Problem description: Lines to return, exactly: from the line with "Users' Guide." to the line with "experiences, tricks, customizations, and" in the entries below, both included.

The records:
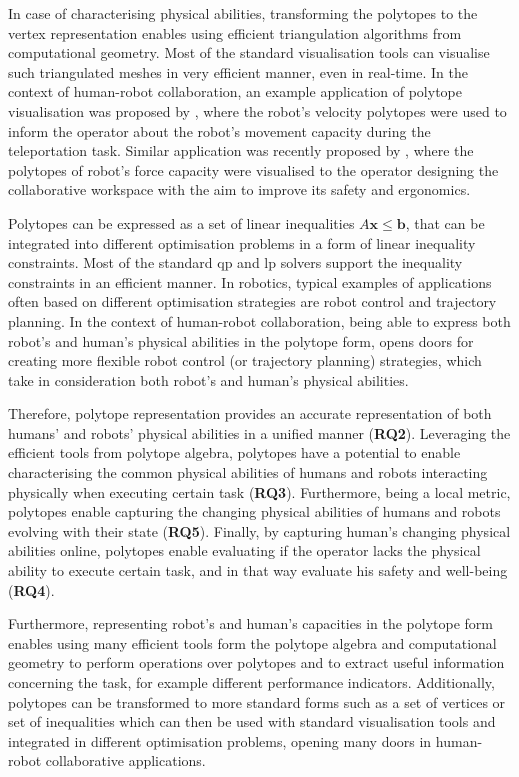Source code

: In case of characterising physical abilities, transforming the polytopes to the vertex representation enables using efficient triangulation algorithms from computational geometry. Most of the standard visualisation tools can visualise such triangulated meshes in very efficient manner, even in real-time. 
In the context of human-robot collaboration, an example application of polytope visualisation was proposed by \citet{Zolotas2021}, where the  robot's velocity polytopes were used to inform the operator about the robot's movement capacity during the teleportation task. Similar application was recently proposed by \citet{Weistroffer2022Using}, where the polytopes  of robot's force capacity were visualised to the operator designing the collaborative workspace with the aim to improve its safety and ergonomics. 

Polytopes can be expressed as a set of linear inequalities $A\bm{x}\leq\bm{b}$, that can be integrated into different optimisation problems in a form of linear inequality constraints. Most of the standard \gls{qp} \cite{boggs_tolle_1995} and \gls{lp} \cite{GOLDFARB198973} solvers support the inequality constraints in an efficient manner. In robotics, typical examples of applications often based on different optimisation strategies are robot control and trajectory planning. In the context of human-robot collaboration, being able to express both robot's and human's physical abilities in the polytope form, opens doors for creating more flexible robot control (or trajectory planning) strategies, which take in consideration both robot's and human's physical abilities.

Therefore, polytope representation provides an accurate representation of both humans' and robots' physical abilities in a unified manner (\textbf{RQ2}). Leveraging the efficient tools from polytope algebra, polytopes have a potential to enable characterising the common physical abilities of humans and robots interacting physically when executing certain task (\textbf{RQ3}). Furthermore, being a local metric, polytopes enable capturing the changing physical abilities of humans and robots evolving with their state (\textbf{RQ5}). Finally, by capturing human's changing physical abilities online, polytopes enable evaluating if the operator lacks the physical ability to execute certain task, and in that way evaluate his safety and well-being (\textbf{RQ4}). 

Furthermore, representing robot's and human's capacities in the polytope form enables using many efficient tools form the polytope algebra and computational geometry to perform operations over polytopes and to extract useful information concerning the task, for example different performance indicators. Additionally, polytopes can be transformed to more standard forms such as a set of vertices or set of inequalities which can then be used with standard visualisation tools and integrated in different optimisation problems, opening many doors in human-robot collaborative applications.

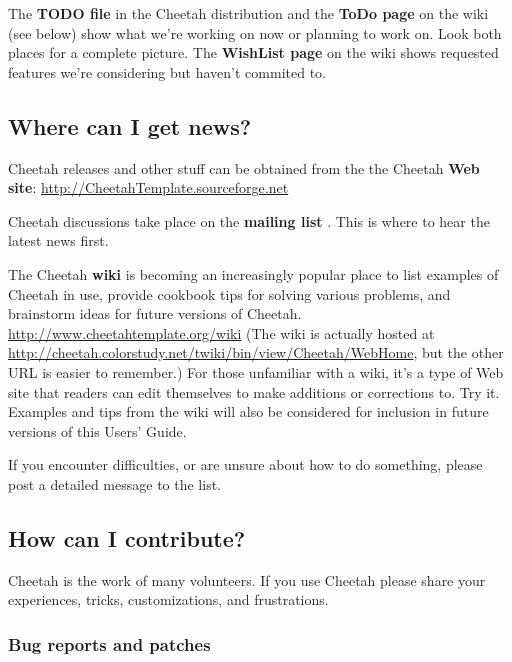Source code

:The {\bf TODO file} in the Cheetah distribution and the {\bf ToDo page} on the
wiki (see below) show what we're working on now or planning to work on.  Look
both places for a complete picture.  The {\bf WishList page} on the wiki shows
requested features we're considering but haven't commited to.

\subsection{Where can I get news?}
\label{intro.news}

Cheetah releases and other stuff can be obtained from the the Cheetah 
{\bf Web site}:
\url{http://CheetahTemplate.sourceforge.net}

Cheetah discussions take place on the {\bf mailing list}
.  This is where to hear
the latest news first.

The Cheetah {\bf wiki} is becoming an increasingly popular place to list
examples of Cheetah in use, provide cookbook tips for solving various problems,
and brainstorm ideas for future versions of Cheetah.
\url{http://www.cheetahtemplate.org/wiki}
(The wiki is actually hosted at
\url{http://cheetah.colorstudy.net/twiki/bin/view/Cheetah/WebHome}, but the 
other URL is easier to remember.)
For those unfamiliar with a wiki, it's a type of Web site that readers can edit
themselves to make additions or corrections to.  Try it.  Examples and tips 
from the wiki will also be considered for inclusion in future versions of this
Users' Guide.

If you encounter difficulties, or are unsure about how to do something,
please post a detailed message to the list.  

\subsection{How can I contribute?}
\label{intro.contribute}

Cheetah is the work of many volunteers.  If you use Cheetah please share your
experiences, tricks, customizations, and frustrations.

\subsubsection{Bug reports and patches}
...
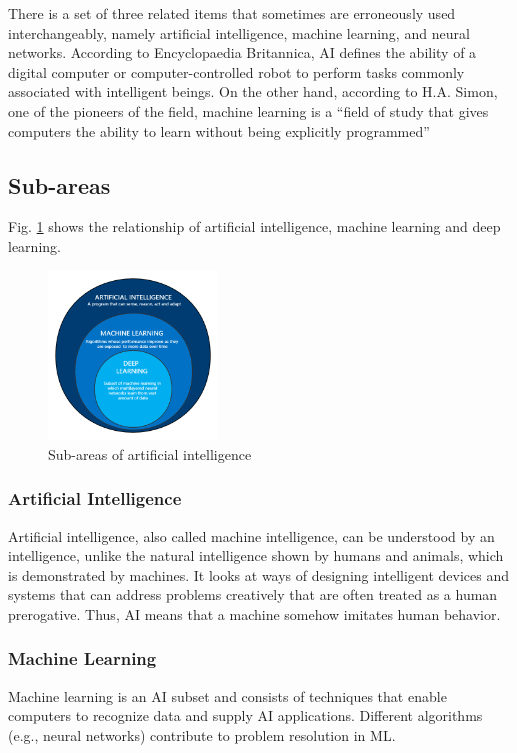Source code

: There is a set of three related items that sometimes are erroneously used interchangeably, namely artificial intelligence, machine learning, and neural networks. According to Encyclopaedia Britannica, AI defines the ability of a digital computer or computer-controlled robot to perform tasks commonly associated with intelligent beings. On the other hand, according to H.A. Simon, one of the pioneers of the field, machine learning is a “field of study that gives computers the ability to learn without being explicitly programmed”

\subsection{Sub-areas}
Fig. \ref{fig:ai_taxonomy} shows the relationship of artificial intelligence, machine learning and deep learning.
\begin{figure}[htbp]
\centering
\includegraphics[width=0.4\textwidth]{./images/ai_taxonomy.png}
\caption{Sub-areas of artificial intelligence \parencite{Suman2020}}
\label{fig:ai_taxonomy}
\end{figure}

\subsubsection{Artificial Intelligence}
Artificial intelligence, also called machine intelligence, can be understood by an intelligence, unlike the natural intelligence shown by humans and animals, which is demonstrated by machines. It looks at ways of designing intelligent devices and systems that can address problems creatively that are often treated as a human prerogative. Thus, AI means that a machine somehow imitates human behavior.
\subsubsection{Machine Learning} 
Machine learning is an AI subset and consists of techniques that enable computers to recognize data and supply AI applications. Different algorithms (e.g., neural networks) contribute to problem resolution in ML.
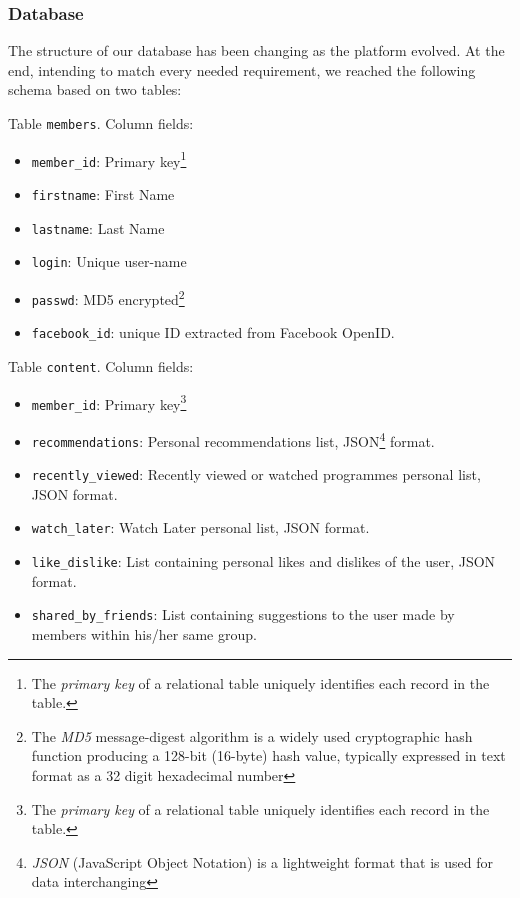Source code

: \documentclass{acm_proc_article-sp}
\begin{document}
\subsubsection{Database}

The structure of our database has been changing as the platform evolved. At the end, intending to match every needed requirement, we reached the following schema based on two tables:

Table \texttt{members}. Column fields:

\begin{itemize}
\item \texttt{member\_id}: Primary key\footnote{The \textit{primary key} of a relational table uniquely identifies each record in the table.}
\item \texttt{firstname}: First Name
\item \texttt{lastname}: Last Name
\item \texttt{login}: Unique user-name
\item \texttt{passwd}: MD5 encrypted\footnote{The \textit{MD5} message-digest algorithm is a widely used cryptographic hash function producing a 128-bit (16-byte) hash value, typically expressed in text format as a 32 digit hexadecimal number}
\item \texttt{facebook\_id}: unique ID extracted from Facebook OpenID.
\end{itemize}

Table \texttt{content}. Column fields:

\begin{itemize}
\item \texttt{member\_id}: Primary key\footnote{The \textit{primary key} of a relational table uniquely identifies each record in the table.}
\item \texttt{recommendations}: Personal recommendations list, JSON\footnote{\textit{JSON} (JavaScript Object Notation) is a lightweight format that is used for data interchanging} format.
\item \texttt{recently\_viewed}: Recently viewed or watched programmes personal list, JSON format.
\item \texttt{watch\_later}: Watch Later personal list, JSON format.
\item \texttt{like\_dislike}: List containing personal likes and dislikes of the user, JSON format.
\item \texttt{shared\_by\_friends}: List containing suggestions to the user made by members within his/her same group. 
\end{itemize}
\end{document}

Task solution:
Users' Guide.

If you encounter difficulties, or are unsure about how to do something,
please post a detailed message to the list.  

\subsection{How can I contribute?}
\label{intro.contribute}

Cheetah is the work of many volunteers.  If you use Cheetah please share your
experiences, tricks, customizations, and frustrations.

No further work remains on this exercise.